◆ Work to be completed
Give the records again word for word. Leave every picture out.

◆ Information
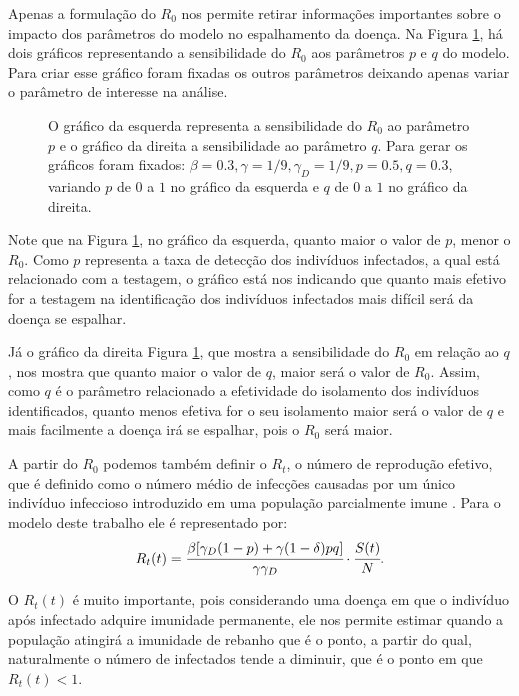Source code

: \documentclass[12pt]{article}
\begin{document}
Apenas a formulação do $R_0$ nos permite retirar informações importantes sobre o impacto dos parâmetros do modelo no espalhamento da doença. Na Figura \ref{sensR_0}, há dois gráficos representando a sensibilidade do $R_0$ aos parâmetros $p$ e $q$ do modelo. Para criar esse gráfico foram fixadas os outros parâmetros deixando apenas variar o parâmetro de interesse na análise.


\begin{figure}[h!]
    \centering
    
    \caption{O gráfico da esquerda representa a sensibilidade do $R_0$ ao parâmetro $p$ e o gráfico da direita a sensibilidade ao parâmetro $q$. Para gerar os gráficos foram fixados: $\beta = 0.3, \gamma = 1/9, \gamma_D = 1/9, p = 0.5, q = 0.3 $, variando $p$ de $0$ a $1$ no gráfico da esquerda e $q$ de $0$ a $1$ no gráfico da direita.}
    \label{sensR_0}
\end{figure}

Note que na Figura \ref{sensR_0}, no gráfico da esquerda, quanto maior o valor de $p$, menor o $R_0$. Como $p$ representa a taxa de detecção dos indivíduos infectados, a qual está relacionado com a testagem, o gráfico está nos indicando que quanto mais efetivo for a testagem na identificação dos indivíduos infectados mais difícil será da doença se espalhar.

Já o gráfico da direita Figura \ref{sensR_0}, que mostra a sensibilidade do $R_0$ em relação ao $q$, nos mostra que quanto maior o valor de $q$, maior será o valor de $R_0$. Assim, como $q$ é o parâmetro relacionado a efetividade do isolamento dos indivíduos identificados, quanto menos efetiva for o seu isolamento maior será o valor de $q$ e mais facilmente a doença irá se espalhar, pois o $R_0$ será maior.

A partir do $R_0$ podemos também definir o $R_t$, o número de reprodução efetivo, que é definido como o número médio de infecções causadas por um único indivíduo infeccioso  introduzido em uma população parcialmente imune \cite{randolph2020herd}. Para o modelo deste trabalho ele é representado por: 
$$R_t(t) = \cfrac{\beta [ \gamma_D (1-p) + \gamma (1 - \delta)pq]}{\gamma \gamma_D}\cdot \cfrac{S(t)}{N}.$$

O $R_t (t)$ é muito importante, pois considerando uma doença em que o indivíduo após infectado adquire imunidade permanente, ele nos permite estimar quando a população atingirá a imunidade de rebanho que é o ponto, a partir do qual, naturalmente o número de infectados tende a diminuir, que é o ponto em que $R_t (t) < 1$.
\end{document}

◆ Output for this task
Source code

: \documentclass[12pt]{article}
\begin{document}
Apenas a formulação do $R_0$ nos permite retirar informações importantes sobre o impacto dos parâmetros do modelo no espalhamento da doença. Na Figura \ref{sensR_0}, há dois gráficos representando a sensibilidade do $R_0$ aos parâmetros $p$ e $q$ do modelo. Para criar esse gráfico foram fixadas os outros parâmetros deixando apenas variar o parâmetro de interesse na análise.


\begin{figure}[h!]
    \centering
    
    \caption{O gráfico da esquerda representa a sensibilidade do $R_0$ ao parâmetro $p$ e o gráfico da direita a sensibilidade ao parâmetro $q$. Para gerar os gráficos foram fixados: $\beta = 0.3, \gamma = 1/9, \gamma_D = 1/9, p = 0.5, q = 0.3 $, variando $p$ de $0$ a $1$ no gráfico da esquerda e $q$ de $0$ a $1$ no gráfico da direita.}
    \label{sensR_0}
\end{figure}

Note que na Figura \ref{sensR_0}, no gráfico da esquerda, quanto maior o valor de $p$, menor o $R_0$. Como $p$ representa a taxa de detecção dos indivíduos infectados, a qual está relacionado com a testagem, o gráfico está nos indicando que quanto mais efetivo for a testagem na identificação dos indivíduos infectados mais difícil será da doença se espalhar.

Já o gráfico da direita Figura \ref{sensR_0}, que mostra a sensibilidade do $R_0$ em relação ao $q$, nos mostra que quanto maior o valor de $q$, maior será o valor de $R_0$. Assim, como $q$ é o parâmetro relacionado a efetividade do isolamento dos indivíduos identificados, quanto menos efetiva for o seu isolamento maior será o valor de $q$ e mais facilmente a doença irá se espalhar, pois o $R_0$ será maior.

A partir do $R_0$ podemos também definir o $R_t$, o número de reprodução efetivo, que é definido como o número médio de infecções causadas por um único indivíduo infeccioso  introduzido em uma população parcialmente imune \cite{randolph2020herd}. Para o modelo deste trabalho ele é representado por: 
$$R_t(t) = \cfrac{\beta [ \gamma_D (1-p) + \gamma (1 - \delta)pq]}{\gamma \gamma_D}\cdot \cfrac{S(t)}{N}.$$

O $R_t (t)$ é muito importante, pois considerando uma doença em que o indivíduo após infectado adquire imunidade permanente, ele nos permite estimar quando a população atingirá a imunidade de rebanho que é o ponto, a partir do qual, naturalmente o número de infectados tende a diminuir, que é o ponto em que $R_t (t) < 1$.
\end{document}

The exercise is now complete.